Sometimes it really strikes me how far the G+ lingerie industry has come in the past few years. When I first got fitted into a 30GG from a 34DD in 2007, Cleo by Panache and Curvy Kate were not on the map yet. Bravissimo hadn’t started making their own brand bras, and even if they had I didn’t know they existed. The only options available to me then were Freya, Fantasie and Panache. So sometimes when I consider how far we’ve come, I’m just staggered by the massive number of options that are available to me now in a 30H. There are even department store brands (Debenhams) and brands I haven’t even heard of (Gorteks, anyone?) or know next to nothing about (Kris Line) that make bras in my size and are sold on accessible websites at low prices.

But at the same time, there’s something missing for me: the science. Even as the options increase, and as new companies add their offerings, I find the D+ and G+ lingerie scene isn’t really changing that much. It seems like everyone wants to make cute, frilly bras in fashion colors, but I don’t see much innovation in the actual structure of these bras. I have been really glad to see lots of companies starting to regularly add side support panels to their full cup bras, because those panels are necessary for a full-cup bra to give a fully uplifted shape. For instance, Panache’s Emily, Andorra, and Jasmine have side support panels; most of Fantasie’s full coverage bras now have them; Elomi uses them in most bras; and Bravissimo’s new full-cup Melrose and Linear Rose bras have side-support panels too. So I can finally update my bra seam structure graphic to reflect this:

But on the other hand, I also haven’t seen any brand make true advances in the quality or design of their bands or underwire. Instead, everyone is just bringing out fashion color after fashion color, floral print after floral print, without making any real changes. It’s great to have those options, but I’m really hoping for more this year. So I present Bras I Hate’s rather unconventional holiday wish-list—it’s not things I only want for myself, as I have so many bras already, but things I’d like to challenge the lingerie industry to create!

1.      A babydoll that isn’t sheer in the body and is long enough to cover the butt.

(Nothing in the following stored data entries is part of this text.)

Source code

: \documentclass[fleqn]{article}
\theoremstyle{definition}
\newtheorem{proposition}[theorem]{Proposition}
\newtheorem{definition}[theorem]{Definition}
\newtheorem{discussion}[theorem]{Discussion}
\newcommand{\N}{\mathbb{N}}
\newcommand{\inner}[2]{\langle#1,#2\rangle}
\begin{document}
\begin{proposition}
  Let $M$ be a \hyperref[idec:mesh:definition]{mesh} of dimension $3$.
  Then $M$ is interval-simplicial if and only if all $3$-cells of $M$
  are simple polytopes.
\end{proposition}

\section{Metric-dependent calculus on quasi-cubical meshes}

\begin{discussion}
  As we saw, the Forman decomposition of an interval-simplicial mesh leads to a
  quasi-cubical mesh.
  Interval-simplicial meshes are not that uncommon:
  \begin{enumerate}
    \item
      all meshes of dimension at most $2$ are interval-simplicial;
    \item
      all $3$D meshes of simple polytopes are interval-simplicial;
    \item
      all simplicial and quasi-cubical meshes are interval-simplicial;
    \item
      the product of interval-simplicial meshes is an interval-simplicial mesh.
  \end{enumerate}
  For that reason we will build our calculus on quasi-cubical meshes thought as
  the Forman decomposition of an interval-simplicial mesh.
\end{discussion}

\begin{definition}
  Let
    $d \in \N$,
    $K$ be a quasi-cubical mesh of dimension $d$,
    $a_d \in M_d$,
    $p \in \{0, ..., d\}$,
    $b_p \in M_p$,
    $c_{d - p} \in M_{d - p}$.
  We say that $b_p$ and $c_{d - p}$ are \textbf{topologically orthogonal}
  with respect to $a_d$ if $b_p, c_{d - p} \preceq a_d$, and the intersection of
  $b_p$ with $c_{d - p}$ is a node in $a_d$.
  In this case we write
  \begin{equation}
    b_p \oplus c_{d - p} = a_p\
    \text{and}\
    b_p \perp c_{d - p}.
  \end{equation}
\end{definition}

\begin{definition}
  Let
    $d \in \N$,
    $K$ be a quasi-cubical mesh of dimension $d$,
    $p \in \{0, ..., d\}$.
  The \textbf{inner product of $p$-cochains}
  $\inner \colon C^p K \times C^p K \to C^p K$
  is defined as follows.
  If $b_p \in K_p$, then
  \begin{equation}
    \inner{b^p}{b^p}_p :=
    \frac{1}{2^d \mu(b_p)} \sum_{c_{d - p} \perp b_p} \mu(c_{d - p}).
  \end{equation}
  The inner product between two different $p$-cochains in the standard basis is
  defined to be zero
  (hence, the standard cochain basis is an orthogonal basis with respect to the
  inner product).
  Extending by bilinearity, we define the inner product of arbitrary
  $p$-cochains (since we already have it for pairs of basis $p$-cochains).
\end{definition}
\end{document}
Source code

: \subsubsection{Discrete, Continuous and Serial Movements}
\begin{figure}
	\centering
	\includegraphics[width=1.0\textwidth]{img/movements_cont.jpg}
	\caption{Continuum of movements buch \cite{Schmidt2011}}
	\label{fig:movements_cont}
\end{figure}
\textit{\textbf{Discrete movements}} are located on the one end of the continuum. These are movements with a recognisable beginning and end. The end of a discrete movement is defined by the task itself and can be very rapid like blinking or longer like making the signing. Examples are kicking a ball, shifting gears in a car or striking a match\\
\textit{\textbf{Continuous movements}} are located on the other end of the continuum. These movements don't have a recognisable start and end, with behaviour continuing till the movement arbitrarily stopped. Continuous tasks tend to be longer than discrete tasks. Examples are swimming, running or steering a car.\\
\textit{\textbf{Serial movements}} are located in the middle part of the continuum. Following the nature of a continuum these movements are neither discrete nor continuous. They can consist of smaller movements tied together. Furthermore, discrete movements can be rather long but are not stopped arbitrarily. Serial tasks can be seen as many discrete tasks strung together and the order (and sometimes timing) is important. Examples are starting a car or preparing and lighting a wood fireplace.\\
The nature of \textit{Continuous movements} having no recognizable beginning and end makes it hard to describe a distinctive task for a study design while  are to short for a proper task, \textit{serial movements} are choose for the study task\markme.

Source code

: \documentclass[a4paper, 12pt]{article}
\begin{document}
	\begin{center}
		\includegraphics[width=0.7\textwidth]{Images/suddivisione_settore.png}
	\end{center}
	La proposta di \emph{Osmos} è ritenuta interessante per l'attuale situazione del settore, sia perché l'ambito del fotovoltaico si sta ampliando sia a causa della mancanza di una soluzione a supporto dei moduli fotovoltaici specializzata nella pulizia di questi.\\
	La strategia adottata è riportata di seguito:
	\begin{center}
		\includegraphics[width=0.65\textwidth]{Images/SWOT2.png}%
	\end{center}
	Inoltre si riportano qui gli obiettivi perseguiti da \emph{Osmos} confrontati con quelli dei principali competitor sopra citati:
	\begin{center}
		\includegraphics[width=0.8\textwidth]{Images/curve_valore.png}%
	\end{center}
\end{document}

 Even if I didn’t mind a sheer babydoll, there’s nothing right now that comes in my size! My closest bets would be the Parfait by Affinitas Honey, which goes up to a G cup but runs small, or something from Figleaves, again in a G. Cleo is going to be coming out with a babydoll version of the Marcie in black, and I expect that to come in my size—but even when that comes out, it will still be sheer and short and that’s not what I want from my nightwear. What I’m really looking for is a nightgown that is attached to a well-fitting bra with proper underwires. Here is my mock-up of what that might look like:

Curvy Kate Tease Me babydoll, featuring the lovely Lizzie
Babydoll with Curvy Kate Elegance, featuring the beautiful Emma
       In the spirit of experimentation, in the new year I’m going to try my hand at making one of these. It shouldn’t really be too hard; all it would require is some fabric sewn to the bottom of a bra band and finished off nicely. I’m planning to use one of the Curvy Kate Showgirl half-cups, which is what I sleep in, or maybe the Curvy Kate Elegance that fascinated me so much last year for a sexier effect. Expect updates as I figure this out!

2.    A bra with an included camisole in “ahh-bra” material, that zips up the front. 

To explain this one, I am essentially looking for something like a very practical, everyday basque with no boning in crazy-stretchy material. I’m of the firm belief that the stretchier a bra band is, the better—cut it really small, but let it stretch a lot! I hate bands that are too big but simultaneously un-stretchy—those lead to back pain AND bulges.

The camisole material would ideally be somewhere between shapewear and the kind of material you get in a seamless camisole. I like the idea of having a super-super-longline cut because there are days when I really would love to be able to spread out the support over my whole torso, rather than just focusing on a small area of my back. Big boobs get heavy sometimes!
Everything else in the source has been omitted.